Maybe this is a disease caused by being a writer, or maybe I’m just a tiny bit cracked, but I find myself considering the broader ramifications of a game universe or the back stories of characters I really like in TV shows, etc.

It was Mass Effect 1 & 2 that got me thinking about dancing.  Bear with me on this.  Dancing styles change over time.  The Regency line dances and gavottes became square dancing, and the waltz led to ballroom dancing which begat the foxtrot, the rumba, the tango, etc.  Then line dancing came back to some degree with country/Texas line dancing.  So, it’s entirely possible that the elaborate dances we do at the Regency balls at Worldcons may come back in style.

Let’s say we’re in the Mass Effect-like universe, and the line dance is back in fashion.  You’ve got humans and aliens dating and marrying each other.  Same sex marriage is an issue that was settled long ago.  It’s legal and nobody thinks a thing about it.  (Will I be glad when that’s the norm in the real world but I digress.)

Point being that some of these dances, particularly the gavotte are really complicated with people moving in elaborate patterns, and who’s doing what depends upon the gender of a particular dancer.  For example, “ladies take hands and advance four”  Or cross on a diagonal, etc. etc.  None of this matters if you just have couples dancing.  One partner is leading the other is following, but in the line dances it really does matter.

If you’ve got same sex couples or aliens where it’s hard to distinguish their gender by sight your dances are going to end up in a terrible muddle if you can’t tell who is who or what.  So, I thought, there’s going to have to be a identifying object that you wear to indicate which part you are dancing.  I had thought a knot of ribbons worn on the left shoulder to indicate you are dancing the ladies part.

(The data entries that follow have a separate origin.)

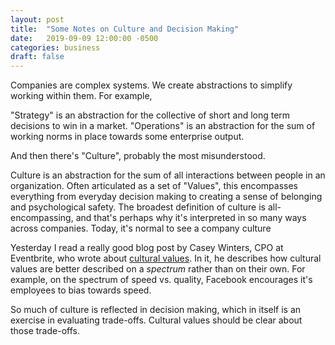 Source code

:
 ```yaml
---
layout: post
title:  "Some Notes on Culture and Decision Making"
date:   2019-09-09 12:00:00 -0500
categories: business
draft: false
---
```


Companies are complex systems. We create abstractions to simplify working within them. For example,

"Strategy" is an abstraction for the collective of short and long term decisions to win in a market. 
"Operations" is an abstraction for the sum of working norms in place towards some enterprise output.

And then there's "Culture", probably the most misunderstood.

Culture is an abstraction for the sum of all interactions between people in an organization. Often articulated as a set of "Values", this encompasses everything from everyday decision making to creating a sense of belonging and psychological safety. The broadest definition of culture is all-encompassing, and that's perhaps why it's interpreted in so many ways across companies. Today, it's normal to see a company culture

Yesterday I read a really good blog post by Casey Winters, CPO at Eventbrite, who wrote about [cultural values](https://caseyaccidental.com/cultural-values/). In it, he describes how cultural values are better described on a _spectrum_ rather than on their own. For example, on the spectrum of speed vs. quality, Facebook encourages it's employees to bias towards speed. 

So much of culture is reflected in decision making, which in itself is an exercise in evaluating trade-offs. Cultural values should be clear about those trade-offs. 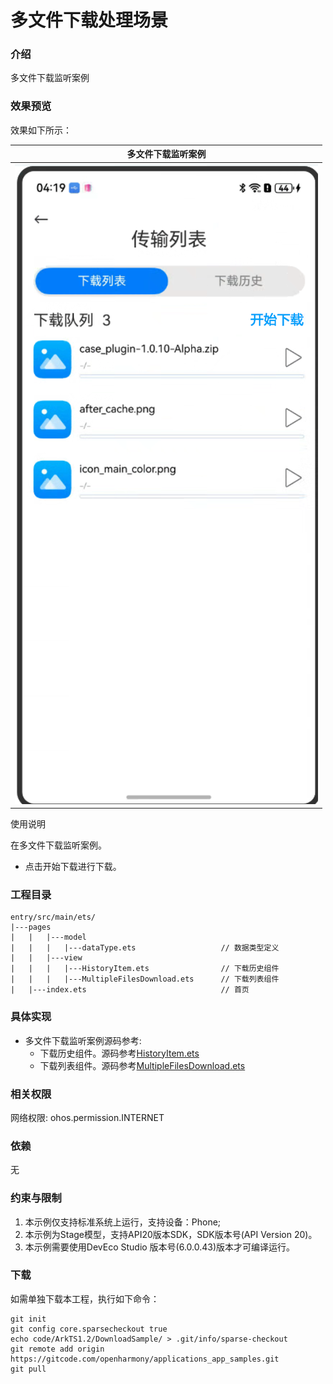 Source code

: # 多文件下载处理场景

### 介绍

多文件下载监听案例

### 效果预览

效果如下所示：

| 多文件下载监听案例                                                    |
|--------------------------------------------------------------|
| ![Alt text](entry/src/main/resources/base/media/download_sample.png) |

使用说明

在多文件下载监听案例。 
* 点击开始下载进行下载。



### 工程目录

```
entry/src/main/ets/
|---pages
|   |   |---model 
|   |   |   |---dataType.ets                   // 数据类型定义
|   |   |---view 
|   |   |   |---HistoryItem.ets                // 下载历史组件
|   |   |   |---MultipleFilesDownload.ets      // 下载列表组件
|   |---index.ets                              // 首页
```

### 具体实现

* 多文件下载监听案例源码参考:
    * 下载历史组件。源码参考[HistoryItem.ets](entry/src/main/ets/pages/view/HistoryItem.ets)
    * 下载列表组件。源码参考[MultipleFilesDownload.ets](entry/src/main/ets/pages/view/MultipeFilesDownload.ets)

### 相关权限

网络权限: ohos.permission.INTERNET

### 依赖

无

### 约束与限制

1. 本示例仅支持标准系统上运行，支持设备：Phone;
2. 本示例为Stage模型，支持API20版本SDK，SDK版本号(API Version 20)。
3. 本示例需要使用DevEco Studio 版本号(6.0.0.43)版本才可编译运行。

### 下载

如需单独下载本工程，执行如下命令：

```
git init
git config core.sparsecheckout true
echo code/ArkTS1.2/DownloadSample/ > .git/info/sparse-checkout
git remote add origin https://gitcode.com/openharmony/applications_app_samples.git
git pull
``` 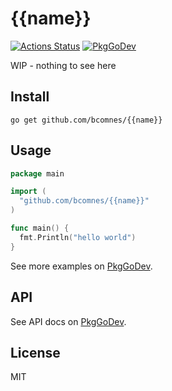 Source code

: # {{name}}
[![Actions Status][action-img]][action-url]
[![PkgGoDev][pkg-go-dev-img]][pkg-go-dev-url]

[action-img]: https://github.com/bcomnes/{{name}}/actions/workflows/test.yml/badge.svg
[action-url]: https://github.com/bcomnes/{{name}}/actions/workflows/test.yml
[pkg-go-dev-img]: https://pkg.go.dev/badge/github.com/bcomnes/{{name}}
[pkg-go-dev-url]: https://pkg.go.dev/github.com/bcomnes/{{name}}


WIP - nothing to see here

## Install

```console
go get github.com/bcomnes/{{name}}
```

## Usage

``` go
package main

import (
  "github.com/bcomnes/{{name}}"
)

func main() {
  fmt.Println("hello world")
}
```

See more examples on [PkgGoDev][pkg-go-dev-url].

## API

See API docs on [PkgGoDev][pkg-go-dev-url].

## License

MIT
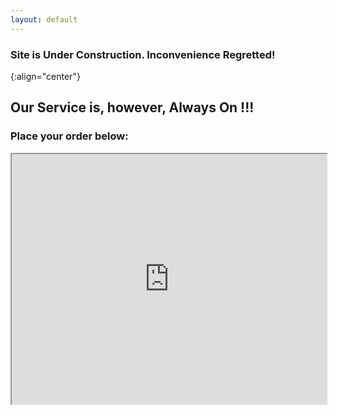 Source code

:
 ```yaml
---
layout: default
---
```


### Site is Under Construction. Inconvenience Regretted!
{:align="center"}


## Our Service is, however, Always On !!!

### Place your order below:

<iframe src="http://bit.do/JuzJaunt" height="400" width="100%" class="well well-">Loading...</iframe> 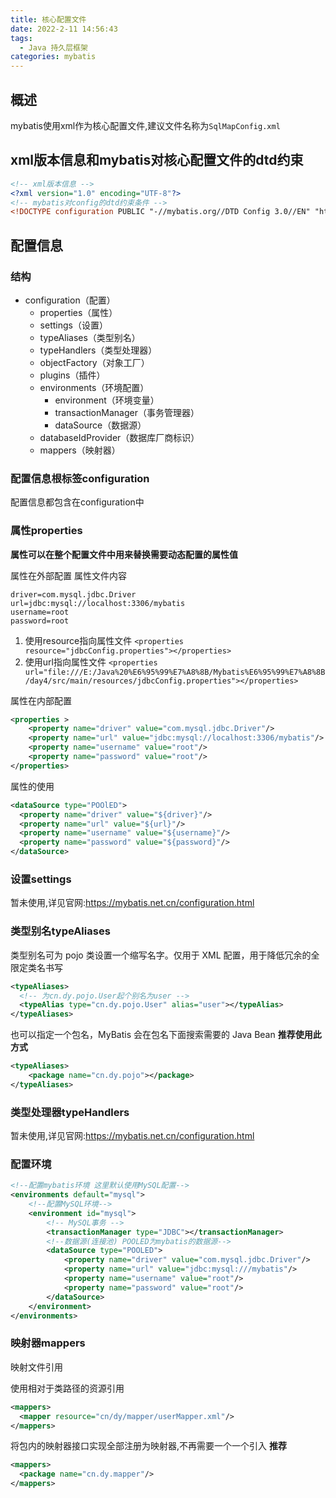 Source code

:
```yaml
---
title: 核心配置文件
date: 2022-2-11 14:56:43
tags:
  - Java 持久层框架
categories: mybatis
---
```


## 概述
mybatis使用xml作为核心配置文件,建议文件名称为`SqlMapConfig.xml`

## xml版本信息和mybatis对核心配置文件的dtd约束
``` XML
<!-- xml版本信息 -->
<?xml version="1.0" encoding="UTF-8"?>
<!-- mybatis对config的dtd约束条件 -->
<!DOCTYPE configuration PUBLIC "-//mybatis.org//DTD Config 3.0//EN" "http://mybatis.org/dtd/mybatis-3-config.dtd">
```

## 配置信息

### 结构
- configuration（配置）
  - properties（属性）
  - settings（设置）
  - typeAliases（类型别名）
  - typeHandlers（类型处理器）
  - objectFactory（对象工厂）
  - plugins（插件）
  - environments（环境配置）
    - environment（环境变量）
    - transactionManager（事务管理器）
    - dataSource（数据源）
  - databaseIdProvider（数据库厂商标识）
  - mappers（映射器）

### 配置信息根标签configuration
配置信息都包含在configuration中

### 属性properties

**属性可以在整个配置文件中用来替换需要动态配置的属性值**

属性在外部配置
属性文件内容
``` properties
driver=com.mysql.jdbc.Driver
url=jdbc:mysql://localhost:3306/mybatis
username=root
password=root
```
1. 使用resource指向属性文件
 `<properties resource="jdbcConfig.properties"></properties>`
2. 使用url指向属性文件
 `<properties url="file:///E:/Java%20%E6%95%99%E7%A8%8B/Mybatis%E6%95%99%E7%A8%8B/day4/src/main/resources/jdbcConfig.properties"></properties>`

属性在内部配置
``` XML
<properties >
    <property name="driver" value="com.mysql.jdbc.Driver"/>
    <property name="url" value="jdbc:mysql://localhost:3306/mybatis"/>
    <property name="username" value="root"/>
    <property name="password" value="root"/>
</properties>
```

属性的使用
``` XML
<dataSource type="POOlED">
  <property name="driver" value="${driver}"/>
  <property name="url" value="${url}"/>
  <property name="username" value="${username}"/>
  <property name="password" value="${password}"/>
</dataSource>
```

### 设置settings
暂未使用,详见官网:https://mybatis.net.cn/configuration.html

### 类型别名typeAliases
类型别名可为 pojo 类设置一个缩写名字。仅用于 XML 配置，用于降低冗余的全限定类名书写
``` XML
<typeAliases>
  <!-- 为cn.dy.pojo.User起个别名为user -->
  <typeAlias type="cn.dy.pojo.User" alias="user"></typeAlias>
</typeAliases>
```
也可以指定一个包名，MyBatis 会在包名下面搜索需要的 Java Bean
**推荐使用此方式**
``` XML
<typeAliases>
    <package name="cn.dy.pojo"></package>
</typeAliases>
```

### 类型处理器typeHandlers
暂未使用,详见官网:https://mybatis.net.cn/configuration.html

### 配置环境
``` XML
<!--配置mybatis环境 这里默认使用MySQL配置-->
<environments default="mysql">
    <!--配置MySQL环境-->
    <environment id="mysql">
        <!-- MySQL事务 -->
        <transactionManager type="JDBC"></transactionManager>
        <!--数据源(连接池) POOLED为mybatis的数据源-->
        <dataSource type="POOLED">
            <property name="driver" value="com.mysql.jdbc.Driver"/>
            <property name="url" value="jdbc:mysql:///mybatis"/>
            <property name="username" value="root"/>
            <property name="password" value="root"/>
        </dataSource>
    </environment>
</environments>
```

### 映射器mappers
映射文件引用

使用相对于类路径的资源引用
``` XML
<mappers>
  <mapper resource="cn/dy/mapper/userMapper.xml"/>
</mappers>
```

将包内的映射器接口实现全部注册为映射器,不再需要一个一个引入
**推荐**
``` XML
<mappers>
  <package name="cn.dy.mapper"/>
</mappers>
```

I brought this up at lunch, and my friend Sage Walker said, “No, it has to be a skirt or a skirt like drape.  A knot of ribbons is too hard to see.”  And I realized she may be right.  You need to see the sweep and swirl of fabric to really have a visual cue as you are frantically doing a hay.  (It’s an elaborate figure 8 movement).

So now you know the kind of nonsense my brain gets up to when I’m washing dishes or cleaning house, or listening to waltzes while I work out at the club.